Search this page for “Knight”.
Benjamin Thackston “Tack”Knight was born April 4, 1895 in Dillsboro, North Carolina. By his early 20s he was a cartoonist living in San Francisco. He was working on animated cartoons in the late teens — and likely knew Pinto Colvig who was also animating in town at the time. Tack was honored with The Nation Cartoonists Society’s “Silver T-Square Award” in 1974. He passed away on December 5, 1976 in San Francisco.
Wow, that is old… the plate on “types” would have the ‘politically correct’ crowd all in a tither (Scotchman? Darktown Celebrity?)
Didn’t he work on the first Donald Duck short The Wise Little Hen? A friend has a hand colored model sheet initialled by him.

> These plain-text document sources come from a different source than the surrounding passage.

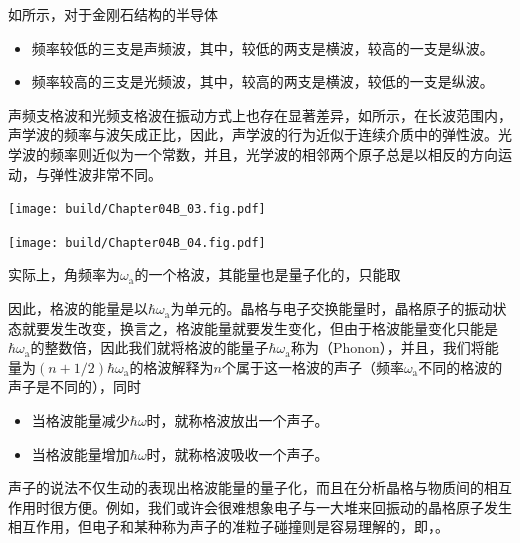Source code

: 如所示，对于金刚石结构的半导体
\begin{itemize}
    \item 频率较低的三支是声频波，其中，较低的两支是横波，较高的一支是纵波。
    \item 频率较高的三支是光频波，其中，较高的两支是横波，较低的一支是纵波。
\end{itemize}
声频支格波和光频支格波在振动方式上也存在显著差异，如所示，在长波范围内，声学波的频率与波矢成正比，因此，声学波的行为近似于连续介质中的弹性波。光学波的频率则近似为一个常数，并且，光学波的相邻两个原子总是以相反的方向运动，与弹性波非常不同。

\begin{Figure}[声频支和光频支的长波特性]
    \begin{FigureSub}[声频支的长波特性]
        \texttt{[image: build/Chapter04B\_03.fig.pdf]}
    \end{FigureSub}\vspace{0.75cm}
    \begin{FigureSub}[光频支的长波特性]
        \texttt{[image: build/Chapter04B\_04.fig.pdf]}
    \end{FigureSub}
\end{Figure}

实际上，角频率为$\omega_\text{a}$的一个格波，其能量也是量子化的，只能取
因此，格波的能量是以$\hbar\omega_\text{a}$为单元的。晶格与电子交换能量时，晶格原子的振动状态就要发生改变，换言之，格波能量就要发生变化，但由于格波能量变化只能是$\hbar\omega_\text{a}$的整数倍，因此我们就将格波的能量子$\hbar\omega_\text{a}$称为（Phonon），并且，我们将能量为$(n+1/2)\hbar\omega_\text{a}$的格波解释为$n$个属于这一格波的声子（频率$\omega_\text{a}$不同的格波的声子是不同的），同时
\begin{itemize}
    \item 当格波能量减少$\hbar\omega$时，就称格波放出一个声子。
    \item 当格波能量增加$\hbar\omega$时，就称格波吸收一个声子。
\end{itemize}
声子的说法不仅生动的表现出格波能量的量子化，而且在分析晶格与物质间的相互作用时很方便。例如，我们或许会很难想象电子与一大堆来回振动的晶格原子发生相互作用，但电子和某种称为声子的准粒子碰撞则是容易理解的，即，。

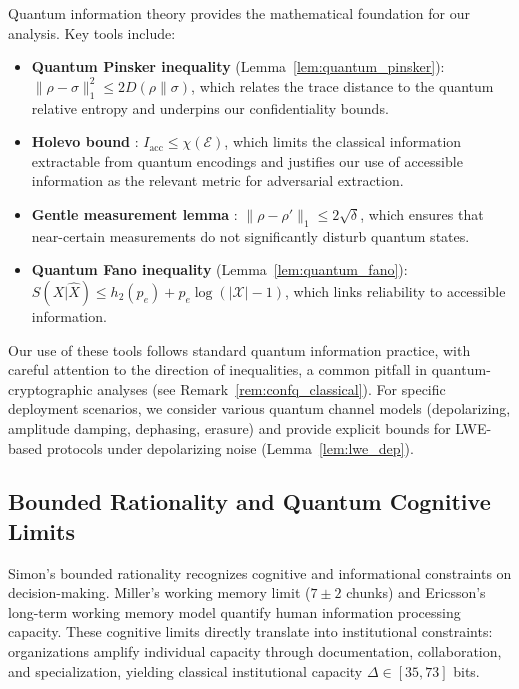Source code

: \documentclass{ieeeaccess}
\begin{document}
Quantum information theory \cite{Wilde2017, NielsenChuang2010} provides the mathematical foundation for our analysis. Key tools include:

\begin{itemize}
    \item \textbf{Quantum Pinsker inequality} (Lemma~\ref{lem:quantum_pinsker}): $\|\rho - \sigma\|_1^2 \leq 2 D(\rho\|\sigma)$, which relates the trace distance to the quantum relative entropy and underpins our confidentiality bounds.
    
    \item \textbf{Holevo bound} \cite{Holevo1973}: $I_{\mathrm{acc}} \leq χ(\mathcal{E})$, which limits the classical information extractable from quantum encodings and justifies our use of accessible information as the relevant metric for adversarial extraction.
    
    \item \textbf{Gentle measurement lemma} \cite{Winter1999}: $\|\rho - \rho'\|_1 \leq 2\sqrt{\delta}$, which ensures that near-certain measurements do not significantly disturb quantum states.
    
    \item \textbf{Quantum Fano inequality} (Lemma~\ref{lem:quantum_fano}): $S(X|\hat{X}) \leq h_2(p_e) + p_e \log(|\mathcal{X}| - 1)$, which links reliability to accessible information.
\end{itemize}

Our use of these tools follows standard quantum information practice, with careful attention to the direction of inequalities, a common pitfall in quantum-cryptographic analyses (see Remark~\ref{rem:confq_classical}). For specific deployment scenarios, we consider various quantum channel models (depolarizing, amplitude damping, dephasing, erasure) and provide explicit bounds for LWE-based protocols under depolarizing noise (Lemma~\ref{lem:lwe_dep}).

\subsection{Bounded Rationality and Quantum Cognitive Limits}

Simon's bounded rationality \cite{Simon1957} recognizes cognitive and informational constraints on decision-making. Miller's working memory limit ($7 \pm 2$ chunks) \cite{Miller1956} and Ericsson's long-term working memory model \cite{Ericsson1995} quantify human information processing capacity. These cognitive limits directly translate into institutional constraints: organizations amplify individual capacity through documentation, collaboration, and specialization, yielding classical institutional capacity $\Delta \in [35, 73]$ bits.
\end{document}
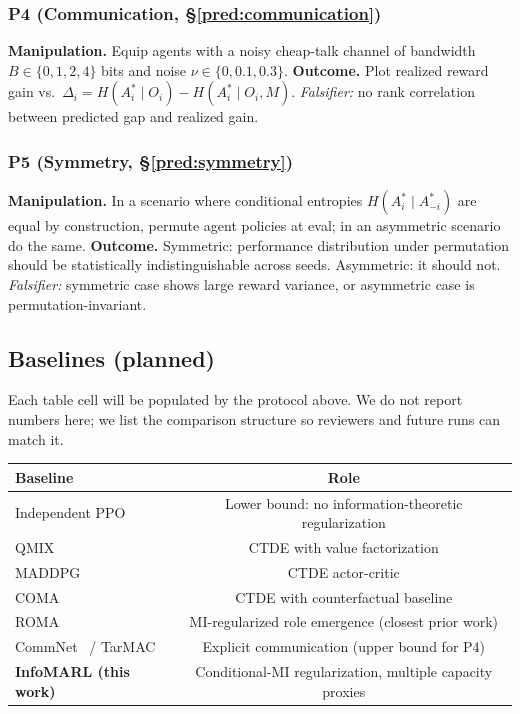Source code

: \documentclass[10pt, letterpaper]{article}
\begin{document}
\subsubsection*{P4 (Communication, \S\ref{pred:communication})}
\textbf{Manipulation.} Equip agents with a noisy cheap-talk channel of bandwidth $B \in \{0, 1, 2, 4\}$ bits and noise $\nu \in \{0, 0.1, 0.3\}$.
\textbf{Outcome.} Plot realized reward gain vs.\ $\Delta_i = H(A_i^*\mid O_i) - H(A_i^*\mid O_i, M)$. \emph{Falsifier:} no rank correlation between predicted gap and realized gain.

\subsubsection*{P5 (Symmetry, \S\ref{pred:symmetry})}
\textbf{Manipulation.} In a scenario where conditional entropies $H(A_i^*\mid A_{-i}^*)$ are equal by construction, permute agent policies at eval; in an asymmetric scenario do the same.
\textbf{Outcome.} Symmetric: performance distribution under permutation should be statistically indistinguishable across seeds. Asymmetric: it should not. \emph{Falsifier:} symmetric case shows large reward variance, or asymmetric case is permutation-invariant.

\subsection{Baselines (planned)}

Each table cell will be populated by the protocol above. We do not report numbers here; we list the comparison structure so reviewers and future runs can match it.

\begin{center}
\begin{tabular}{lc}
\toprule
\textbf{Baseline} & \textbf{Role} \\
\midrule
Independent PPO~\cite{schulman2017ppo} & Lower bound: no information-theoretic regularization \\
QMIX~\cite{rashid2018qmix} & CTDE with value factorization \\
MADDPG~\cite{lowe2017maddpg} & CTDE actor-critic \\
COMA~\cite{foerster2018coma} & CTDE with counterfactual baseline \\
ROMA~\cite{wang2020roma} & MI-regularized role emergence (closest prior work) \\
CommNet~\cite{sukhbaatar2016} / TarMAC~\cite{das2019tarmac} & Explicit communication (upper bound for P4) \\
\textbf{InfoMARL (this work)} & Conditional-MI regularization, multiple capacity proxies \\
\bottomrule
\end{tabular}
\end{center}
\end{document}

Because Tack Knight already used the name “Little Folks” in his strip, Charles Schulz had to change the name of his strip to “Peanuts” when it became syndicated.
I got a reproduction copy of this book as a door prize years ago at a cartoonist association meeting I went to. I’ve used bits and pieces of it when I taught cartooning to kids – the style is simple and accessible.
Loved it! Even the politically incorrect stuff tickled me because Tack seems to have been such a good natured guy. A real gem.
I have an original copy given to be by my Grandfather! Thanks Pop.
Actually, a sixth printing from 1923 distributed by Devoe&Raynlds Co.Inc. NY Chicago
I was flipping through Hank Ketcham’s autobiography the other day and he mentions using “Tack” Knight’s Cartoon Tips early on in his career.
I want to download these images in their original size and make them into a PDF, but when I try to download them, I just get a little dot instead of the actual image. This is weird. I can download other images from Flickr with no problem, why can’t I download images from this set?
“TACK”KNIGHT WAS MARRIED TO MY HUSBAND’S AUNT, BERTHA MACDONALD. THEY HAD A DAUGHTER, MARY, WHO DIED AT A YOUNG AGE. AFTER HER DEATH, BERTHA AND “TACK” DIVORCED. WE HAVE SOME OF ORIGINAL HIS ORIGINAL DRAWINGS
Tack was a partner with Pinto Colvig in the Animated Films Corporation in San Francisco. In 1915 they animated the world’s first feature-length cartoon:
http://id.mind.net/~truwe/tina/pintocolvig.html
The film is now lost, but five frames survive in the collection of the Southern Oregon Historical Society, Medford, Oregon.